I'm relatively new here, so firstly, a bit about my "packaging" habits. I bottled for years, before finally getting sick of sanitising all those bottles, and spending eternity waiting for 20L of beer to flow through the tiny valve in a blue bottler. I went and got myself a pretty good keg system, but have started going back to bottling a bit, as it's easier to have a good range of beers available when you keep them in bottles.
I've been working to speed up my bottling lately, as it is a part of brewing that I really don't enjoy. Here are a few of the tricks that I reckon can really help improve your bottling experience:
I've been working to speed up my bottling lately, as it is a part of brewing that I really don't enjoy.

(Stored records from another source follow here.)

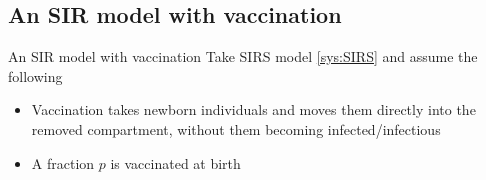 \documentclass[aspectratio=43]{beamer}
\begin{document}
\subsection{An SIR model with vaccination}

\begin{frame}{An SIR model with vaccination}
Take SIRS model \eqref{sys:SIRS} and assume the following
\begin{itemize}
\item Vaccination takes newborn individuals and moves them directly into the removed compartment, without them becoming infected/infectious
\item A fraction $p$ is vaccinated at birth
\end{itemize}
\end{frame}
\end{document}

Here are a few of the tricks that I reckon can really help improve your bottling experience:
- Don't use a sediment reducer in your priming vessel (I'm a bulk primer). This one is really pretty obvious. Those things really slow things down, and you don't need it if your beer is only going to spend a few minutes in the vessel.

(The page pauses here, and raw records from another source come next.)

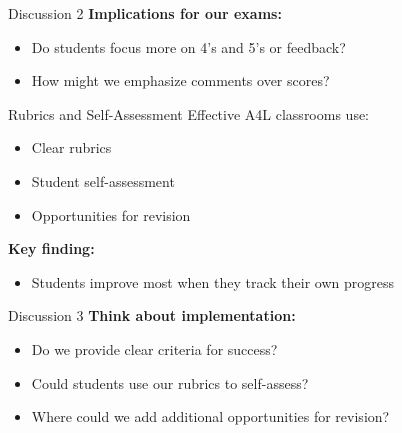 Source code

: \documentclass[dvipsnames]{beamer}
\begin{document}

\begin{frame}{Discussion 2}
\textbf{Implications for our exams:}
\begin{itemize}
\item Do students focus more on 4's and 5's or feedback?
\item How might we emphasize comments over scores?
\end{itemize}
\end{frame}


\begin{frame}{Rubrics and Self-Assessment}
Effective A4L classrooms use:
\begin{itemize}
\item Clear rubrics
\item Student self-assessment
\item Opportunities for revision
\end{itemize}

\vspace{1em}

\textbf{Key finding:}
\begin{itemize}
\item Students improve most when they track their own progress
\end{itemize}
\end{frame}


\begin{frame}{Discussion 3}
\textbf{Think about implementation:}
\begin{itemize}
\item Do we provide clear criteria for success?
\item Could students use our rubrics to self-assess?
\item Where could we add additional opportunities for revision?
\end{itemize}
\end{frame}
\end{document}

- Maximise the drop to the bottle. I put my priming vessel up on the fridge, and connect the blue bottler via a good length of hosing. This will start to get the flow rates up to a point that you really need to worry about aeration, especially at the start of each bottle when the level in the bottle is below the blue bottler's valve. Tilting the bottles can help, or give each bottle a short burst of CO2 if you're a kegger.
- Tilt your fermenter. The dead space in a standard fermenter is pretty high. Most people tilt the fermenter anyway as they get close to the end. I'm not the most coordinated guy, and find it much easier to keep the fermenter tilted the whole time. Put it on a wooden base, and chock the base up at the back.
- Don't always use a bottling valve. This one will probably be controversial. One thing that always bugged me about bottling was that as the level in the fermenter drops, the flow rate drops. Getting the level right without losing beer on the first bottle can be quite tricky; Filling the bulk of the volume seems to take forever. I take the blue bottler right off, and fill as many bottles as I reckon I'll get to part way up the neck (Be conservative with the number of bottles - Don't fill too many or you'll end up with a bunch of not-quite-full bottles). Between each bottle, just kink the hose to stop the flow. You'll lose a little between each bottle, but it's less than you'd expect. Once you're done, put the bottler back on the hose, and top up each of the bottles. Again, be really careful about aeration here!